= Guillermo Lora =

Bolivian Trotskyist labor leader and writer (1922–2009)

Guillermo Lora (Uncia, Potosi, 31 October 1922 - La Paz, 17 May 2009) was a Trotskyist leader in Bolivia who was active in the Revolutionary Workers' Party (POR) from the early 1940s and was its best known leader.

Lora became active in the POR when it was in the process of building links with the Bolivian labor movement, most notably the Federation of Bolivian Mine Workers (FSTMB). Following the POR's participation in the 1952 "Bolivian National Revolution", its power was quickly circumscribed by the ruling Revolutionary Nationalist Movement (MNR).
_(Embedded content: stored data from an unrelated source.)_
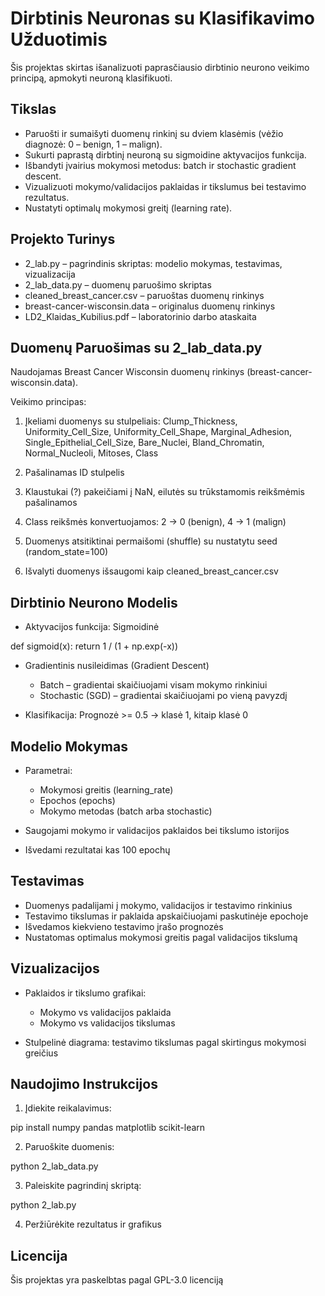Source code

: # Dirbtinis Neuronas su Klasifikavimo Užduotimis

Šis projektas skirtas išanalizuoti paprasčiausio dirbtinio neurono veikimo principą, apmokyti neuroną klasifikuoti.


## Tikslas

- Paruošti ir sumaišyti duomenų rinkinį su dviem klasėmis (vėžio diagnozė: 0 – benign, 1 – malign).  
- Sukurti paprastą dirbtinį neuroną su sigmoidine aktyvacijos funkcija.  
- Išbandyti įvairius mokymosi metodus: batch ir stochastic gradient descent.  
- Vizualizuoti mokymo/validacijos paklaidas ir tikslumus bei testavimo rezultatus.  
- Nustatyti optimalų mokymosi greitį (learning rate).

## Projekto Turinys

- 2_lab.py – pagrindinis skriptas: modelio mokymas, testavimas, vizualizacija  
- 2_lab_data.py – duomenų paruošimo skriptas  
- cleaned_breast_cancer.csv – paruoštas duomenų rinkinys  
- breast-cancer-wisconsin.data – originalus duomenų rinkinys   
- LD2_Klaidas_Kubilius.pdf – laboratorinio darbo ataskaita

## Duomenų Paruošimas su 2_lab_data.py

Naudojamas Breast Cancer Wisconsin duomenų rinkinys (breast-cancer-wisconsin.data).  

Veikimo principas:

1. Įkeliami duomenys su stulpeliais:
   Clump_Thickness, Uniformity_Cell_Size, Uniformity_Cell_Shape, Marginal_Adhesion, Single_Epithelial_Cell_Size, Bare_Nuclei, Bland_Chromatin, Normal_Nucleoli, Mitoses, Class

2. Pašalinamas ID stulpelis  
3. Klaustukai (?) pakeičiami į NaN, eilutės su trūkstamomis reikšmėmis pašalinamos  
4. Class reikšmės konvertuojamos: 2 → 0 (benign), 4 → 1 (malign)  
5. Duomenys atsitiktinai permaišomi (shuffle) su nustatytu seed (random_state=100)  
6. Išvalyti duomenys išsaugomi kaip cleaned_breast_cancer.csv  


## Dirbtinio Neurono Modelis

- Aktyvacijos funkcija: Sigmoidinė

def sigmoid(x):
    return 1 / (1 + np.exp(-x))

- Gradientinis nusileidimas (Gradient Descent)  
  - Batch – gradientai skaičiuojami visam mokymo rinkiniui  
  - Stochastic (SGD) – gradientai skaičiuojami po vieną pavyzdį  

- Klasifikacija: Prognozė >= 0.5 → klasė 1, kitaip klasė 0


## Modelio Mokymas

- Parametrai:
  - Mokymosi greitis (learning_rate)  
  - Epochos (epochs)  
  - Mokymo metodas (batch arba stochastic)  

- Saugojami mokymo ir validacijos paklaidos bei tikslumo istorijos  
- Išvedami rezultatai kas 100 epochų


## Testavimas

- Duomenys padalijami į mokymo, validacijos ir testavimo rinkinius  
- Testavimo tikslumas ir paklaida apskaičiuojami paskutinėje epochoje  
- Išvedamos kiekvieno testavimo įrašo prognozės  
- Nustatomas optimalus mokymosi greitis pagal validacijos tikslumą


## Vizualizacijos

- Paklaidos ir tikslumo grafikai:
  - Mokymo vs validacijos paklaida  
  - Mokymo vs validacijos tikslumas  

- Stulpelinė diagrama: testavimo tikslumas pagal skirtingus mokymosi greičius

## Naudojimo Instrukcijos

1. Įdiekite reikalavimus:

pip install numpy pandas matplotlib scikit-learn

2. Paruoškite duomenis:

python 2_lab_data.py

3. Paleiskite pagrindinį skriptą:

python 2_lab.py

4. Peržiūrėkite rezultatus ir grafikus

## Licencija

Šis projektas yra paskelbtas pagal GPL-3.0 licenciją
In the 1960s, when a faction of the POR sought to follow the example of Che Guevara and engage in guerrilla warfare, Lora led a second group, generally referred to as 'POR(Masas)', that maintained its focus on the labor movement. Though Lora sympathized with the International Committee of the Fourth International, his faction of the POR did not affiliate with any international socialist grouping during the time. In 1988, POR(Masas) founded the Liaison Committee for the Reconstruction of the Fourth International (CERCI).

During the years of military dictatorship in Bolivia in the 1970s, Lora and his faction of the POR were an important ally of Juan Lechín Oquendo (the president of the miners' union). Though it is far smaller than at its height in 1952, Lora's POR still remains as one of the largest Trotskyist groups in Bolivia.